The predicate we need to solve our Hotmail conundrum is one that checks that the value matches a pattern:

function matches(id, re) {
  return function (data) {
    return re.test(data[id]);
  };
}

This is pretty close to our pattern validator, except this isn’t a validator. It’s also worth noting how small most of these functions are, and how they really shine when composed together, rather than when they’re used on their own. With this final piece of the puzzle, we can create an email validator that will be really useful to the end user:

function email(id, messages) {
  return and(
    pattern(id, /@/, messages.missingAt),
    pattern(id, /^\S+@/, messages.missingUser),
    pattern(id, /@\S+$/, messages.missingDomain),
    pattern(id, /@\S+\.\S+$/, messages.missingTLD),
    when(matches(id, /@hotmail\.[^\.]+$/),
      pattern(id, /@hotmail\.com$/, messages.almostHotmail)
    ),
    when(matches(id, /@gmail\.[^\.]+$/),
      pattern(id, /@gmail\.com$/, messages.almostGmail)
    )
  );
}

It can be used like so:

email('email', {
  missingAt: 'Missing @',
  missingUser: 'You need something in front of the @',
  missingDomain: 'You need something after the @',
  missingTLD: 'Did you forget .com or something similar?',
  almostHotmail: 'Did you mean hotmail<strong>.com</strong>?',
  almostGmail: 'Did you mean gmail<strong>.com</strong>?'
});

In case you want to play with this function, I’ve created a CodePen just for you.

Extracting data

Now that we can validate data, we will also need to get data from a form in order to solve our initial problem of form validation. Basically, we need to turn this:

<form action="/doit" novalidate>
  <label for="email">
    Email
    <input type="email" name="email" id="email" value="christian@cjohansen.no">
  </label>
  <label for="password">
    Password
    <input type="password" name="password" id="password">
  </label>
  <label class="faded hide-lt-pad">
    <input type="checkbox" name="remember" value="1" checked>
    Remember me
  </label>
  <button type="submit">Login</button>
</form>

Into this:

{
  email: 'christian@cjohansen.no',
  password: '',
  remember: '1'
}

Implementing this in steps with tests is fairly straight forward, but it will require DOM elements. The following is an example of what these tests look like:

describe('extractData', function () {
  it('fetches data out of a form', function () {
    var form = document.createElement('form');
    var input = document.createElement('input');
    input.type = 'text';
    input.name = 'phoneNumber';
    input.value = '+47 998 87 766';
    form.appendChild(input);

    assert.deepEqual(extractData(form), {'phoneNumber': '+47 998 87 766'});
  });
});

This isn’t all that bad, and with another small abstraction we can tighten it up a little:

it('fetches data out of a form', function () {
  var form = document.createElement('form');
  addElement(
    form,
    'input',
    {type: 'text', name: 'phoneNumber', value: '+47 998 87 766'}
  );

  assert.deepEqual(extractData(form), {'phoneNumber': '+47 998 87 766'});
});

Extracting the data is a matter of selecting all the input, select, and textarea elements in a form, and extracting their name property and their current value. Some special handling is necessary to extract the correct value from check boxes and radio buttons. The main function looks like this:

function extractData(form) {
  return getInputs(form).reduce(function (data, el) {
    var val = getValue[el.tagName.toLowerCase()](el);
    if (val) { data[el.name] = val.trim(); }
    return data;
  }, {});
};

As you can see from this snippet, the extractData() function relies on a getInputs() function. The aim of this support function to obtain an array of DOM elements of the form passed as argument. In this article I’m not going to cover it because this function relies on other small functions and I want to avoid the Inception effect. However, if you want to dig more, you can take a look at the GitHub repository I created that contains all the files from the previous installment and this installment.

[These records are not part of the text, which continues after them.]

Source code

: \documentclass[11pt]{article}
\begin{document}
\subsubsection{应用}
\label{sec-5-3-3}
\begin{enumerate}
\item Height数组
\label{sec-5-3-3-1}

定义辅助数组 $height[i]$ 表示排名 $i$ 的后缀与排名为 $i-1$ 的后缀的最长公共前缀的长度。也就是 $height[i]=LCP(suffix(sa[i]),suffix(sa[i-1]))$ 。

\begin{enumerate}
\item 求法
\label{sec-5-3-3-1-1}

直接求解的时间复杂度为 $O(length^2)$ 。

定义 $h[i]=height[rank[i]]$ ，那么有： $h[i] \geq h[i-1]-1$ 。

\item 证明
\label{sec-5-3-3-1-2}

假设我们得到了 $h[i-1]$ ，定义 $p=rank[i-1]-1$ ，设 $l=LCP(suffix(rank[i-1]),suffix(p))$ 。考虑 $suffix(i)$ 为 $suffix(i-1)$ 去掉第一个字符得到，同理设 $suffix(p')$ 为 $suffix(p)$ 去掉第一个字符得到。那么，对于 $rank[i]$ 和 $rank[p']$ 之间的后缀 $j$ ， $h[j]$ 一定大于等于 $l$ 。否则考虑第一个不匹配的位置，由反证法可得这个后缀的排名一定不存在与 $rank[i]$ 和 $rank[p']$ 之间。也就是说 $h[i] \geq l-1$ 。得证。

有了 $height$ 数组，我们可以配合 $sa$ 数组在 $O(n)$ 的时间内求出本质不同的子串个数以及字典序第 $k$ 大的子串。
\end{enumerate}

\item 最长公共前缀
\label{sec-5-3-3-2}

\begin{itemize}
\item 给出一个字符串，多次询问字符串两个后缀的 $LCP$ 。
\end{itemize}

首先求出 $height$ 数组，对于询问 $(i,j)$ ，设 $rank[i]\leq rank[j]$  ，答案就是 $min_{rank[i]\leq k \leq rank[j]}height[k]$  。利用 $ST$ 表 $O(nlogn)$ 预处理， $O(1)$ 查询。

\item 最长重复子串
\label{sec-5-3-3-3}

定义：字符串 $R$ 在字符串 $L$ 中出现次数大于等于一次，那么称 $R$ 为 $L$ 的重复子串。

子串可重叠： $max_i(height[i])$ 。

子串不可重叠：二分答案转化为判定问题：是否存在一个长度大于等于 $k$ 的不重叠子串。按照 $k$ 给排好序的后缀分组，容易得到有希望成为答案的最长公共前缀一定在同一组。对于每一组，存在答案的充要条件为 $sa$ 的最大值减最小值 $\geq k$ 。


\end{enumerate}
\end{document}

Let’s now have a look at how we can report the errors.

Error Reporting

To report errors, we can design a function that accepts a form and an array of errors. However, there is one challenge to solve: in order to avoid duplicate errors in the DOM, the function either needs to keep state, so it knows what errors it already rendered or it needs to assume every error in the form can be wiped when a new set is rendered. Which solution is suitable will depend on your specific use cases.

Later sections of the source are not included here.